==== Information supplied

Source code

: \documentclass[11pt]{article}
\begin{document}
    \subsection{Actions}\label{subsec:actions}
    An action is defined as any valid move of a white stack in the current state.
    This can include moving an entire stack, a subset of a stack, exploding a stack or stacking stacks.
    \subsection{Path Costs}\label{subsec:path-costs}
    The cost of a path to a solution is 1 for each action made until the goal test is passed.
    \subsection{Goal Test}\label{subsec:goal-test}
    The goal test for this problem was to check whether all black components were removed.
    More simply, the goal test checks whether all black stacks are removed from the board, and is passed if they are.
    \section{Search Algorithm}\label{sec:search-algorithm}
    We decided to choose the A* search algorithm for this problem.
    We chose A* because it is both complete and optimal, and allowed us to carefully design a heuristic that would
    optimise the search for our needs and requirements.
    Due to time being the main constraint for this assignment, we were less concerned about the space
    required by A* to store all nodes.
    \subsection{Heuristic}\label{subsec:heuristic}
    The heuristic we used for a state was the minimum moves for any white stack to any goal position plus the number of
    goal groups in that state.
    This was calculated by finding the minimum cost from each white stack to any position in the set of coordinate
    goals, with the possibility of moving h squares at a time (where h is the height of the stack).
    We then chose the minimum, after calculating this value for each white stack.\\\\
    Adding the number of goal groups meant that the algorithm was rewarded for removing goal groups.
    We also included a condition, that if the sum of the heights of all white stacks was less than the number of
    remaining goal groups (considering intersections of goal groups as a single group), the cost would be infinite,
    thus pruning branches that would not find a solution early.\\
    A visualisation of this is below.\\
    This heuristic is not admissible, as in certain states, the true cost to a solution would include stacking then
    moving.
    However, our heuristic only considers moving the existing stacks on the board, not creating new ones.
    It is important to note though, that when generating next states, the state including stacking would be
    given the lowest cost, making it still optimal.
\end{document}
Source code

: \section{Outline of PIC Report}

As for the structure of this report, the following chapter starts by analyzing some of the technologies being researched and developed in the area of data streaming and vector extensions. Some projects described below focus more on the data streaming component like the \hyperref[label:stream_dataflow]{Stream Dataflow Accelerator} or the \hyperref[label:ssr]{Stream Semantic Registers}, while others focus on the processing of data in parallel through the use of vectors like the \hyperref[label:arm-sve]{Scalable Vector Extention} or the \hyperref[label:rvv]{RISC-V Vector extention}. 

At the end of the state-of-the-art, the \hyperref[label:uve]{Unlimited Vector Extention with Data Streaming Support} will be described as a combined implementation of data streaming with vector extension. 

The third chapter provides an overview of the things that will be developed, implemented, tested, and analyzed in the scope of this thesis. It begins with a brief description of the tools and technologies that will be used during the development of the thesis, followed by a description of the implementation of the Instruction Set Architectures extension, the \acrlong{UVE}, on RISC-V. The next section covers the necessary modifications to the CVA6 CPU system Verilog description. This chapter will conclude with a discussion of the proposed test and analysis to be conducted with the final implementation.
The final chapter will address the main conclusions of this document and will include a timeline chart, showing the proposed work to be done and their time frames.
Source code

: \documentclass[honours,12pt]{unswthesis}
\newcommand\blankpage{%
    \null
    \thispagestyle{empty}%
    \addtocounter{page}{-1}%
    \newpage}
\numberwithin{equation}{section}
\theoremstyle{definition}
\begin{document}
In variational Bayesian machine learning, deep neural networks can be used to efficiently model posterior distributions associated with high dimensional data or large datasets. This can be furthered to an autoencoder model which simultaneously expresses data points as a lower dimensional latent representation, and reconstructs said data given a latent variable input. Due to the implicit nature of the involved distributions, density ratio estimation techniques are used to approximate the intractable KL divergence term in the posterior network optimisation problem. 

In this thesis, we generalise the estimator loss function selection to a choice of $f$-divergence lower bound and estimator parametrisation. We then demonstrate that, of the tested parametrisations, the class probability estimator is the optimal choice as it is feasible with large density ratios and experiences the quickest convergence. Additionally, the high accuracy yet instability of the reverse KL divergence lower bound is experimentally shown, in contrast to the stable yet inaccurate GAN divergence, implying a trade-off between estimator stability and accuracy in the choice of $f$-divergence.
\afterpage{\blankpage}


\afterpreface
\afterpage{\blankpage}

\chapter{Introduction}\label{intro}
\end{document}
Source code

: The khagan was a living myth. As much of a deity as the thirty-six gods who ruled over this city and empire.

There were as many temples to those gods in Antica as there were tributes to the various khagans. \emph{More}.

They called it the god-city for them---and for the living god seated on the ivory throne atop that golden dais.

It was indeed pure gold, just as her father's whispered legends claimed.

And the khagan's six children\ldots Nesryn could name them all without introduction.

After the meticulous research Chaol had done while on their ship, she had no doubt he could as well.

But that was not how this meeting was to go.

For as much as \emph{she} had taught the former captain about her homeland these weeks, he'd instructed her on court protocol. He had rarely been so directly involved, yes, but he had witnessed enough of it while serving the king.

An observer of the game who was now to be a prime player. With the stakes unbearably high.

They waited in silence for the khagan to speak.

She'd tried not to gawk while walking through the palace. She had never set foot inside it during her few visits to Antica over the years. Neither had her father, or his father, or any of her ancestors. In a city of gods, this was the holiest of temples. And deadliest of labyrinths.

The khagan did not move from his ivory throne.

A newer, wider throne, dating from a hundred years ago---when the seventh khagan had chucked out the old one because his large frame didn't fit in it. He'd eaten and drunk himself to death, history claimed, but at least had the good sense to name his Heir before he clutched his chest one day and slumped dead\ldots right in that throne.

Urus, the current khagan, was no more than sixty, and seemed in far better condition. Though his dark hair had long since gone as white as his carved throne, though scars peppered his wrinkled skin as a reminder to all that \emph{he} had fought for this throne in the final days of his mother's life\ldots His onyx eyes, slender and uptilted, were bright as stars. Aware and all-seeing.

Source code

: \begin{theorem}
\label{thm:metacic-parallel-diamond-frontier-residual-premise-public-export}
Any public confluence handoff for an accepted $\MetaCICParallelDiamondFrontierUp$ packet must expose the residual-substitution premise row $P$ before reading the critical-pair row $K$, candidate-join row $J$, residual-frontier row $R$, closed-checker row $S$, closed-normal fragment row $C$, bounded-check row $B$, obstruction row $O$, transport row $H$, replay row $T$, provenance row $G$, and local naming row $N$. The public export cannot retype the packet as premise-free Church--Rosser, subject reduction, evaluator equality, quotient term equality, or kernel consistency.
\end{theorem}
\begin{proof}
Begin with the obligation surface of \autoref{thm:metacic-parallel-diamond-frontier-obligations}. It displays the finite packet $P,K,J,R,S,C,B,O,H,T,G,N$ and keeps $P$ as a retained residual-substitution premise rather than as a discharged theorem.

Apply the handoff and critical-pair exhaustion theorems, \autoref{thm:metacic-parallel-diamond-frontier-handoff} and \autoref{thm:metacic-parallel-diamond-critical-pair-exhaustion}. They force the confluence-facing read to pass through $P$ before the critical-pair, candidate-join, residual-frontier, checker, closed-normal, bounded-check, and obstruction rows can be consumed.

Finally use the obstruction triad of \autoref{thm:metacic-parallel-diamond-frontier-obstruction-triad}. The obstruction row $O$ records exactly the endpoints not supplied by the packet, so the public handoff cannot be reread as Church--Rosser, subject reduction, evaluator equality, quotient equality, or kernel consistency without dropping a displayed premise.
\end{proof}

========

• Task requirements: In the entries above, the lines between the one holding "They waited in" and the one holding "A newer, wider", inclusive, are to be printed exactly as written, and those alone.

• Reply to the exercise:
They waited in silence for the khagan to speak.

She'd tried not to gawk while walking through the palace. She had never set foot inside it during her few visits to Antica over the years. Neither had her father, or his father, or any of her ancestors. In a city of gods, this was the holiest of temples. And deadliest of labyrinths.

The khagan did not move from his ivory throne.

A newer, wider throne, dating from a hundred years ago---when the seventh khagan had chucked out the old one because his large frame didn't fit in it. He'd eaten and drunk himself to death, history claimed, but at least had the good sense to name his Heir before he clutched his chest one day and slumped dead\ldots right in that throne.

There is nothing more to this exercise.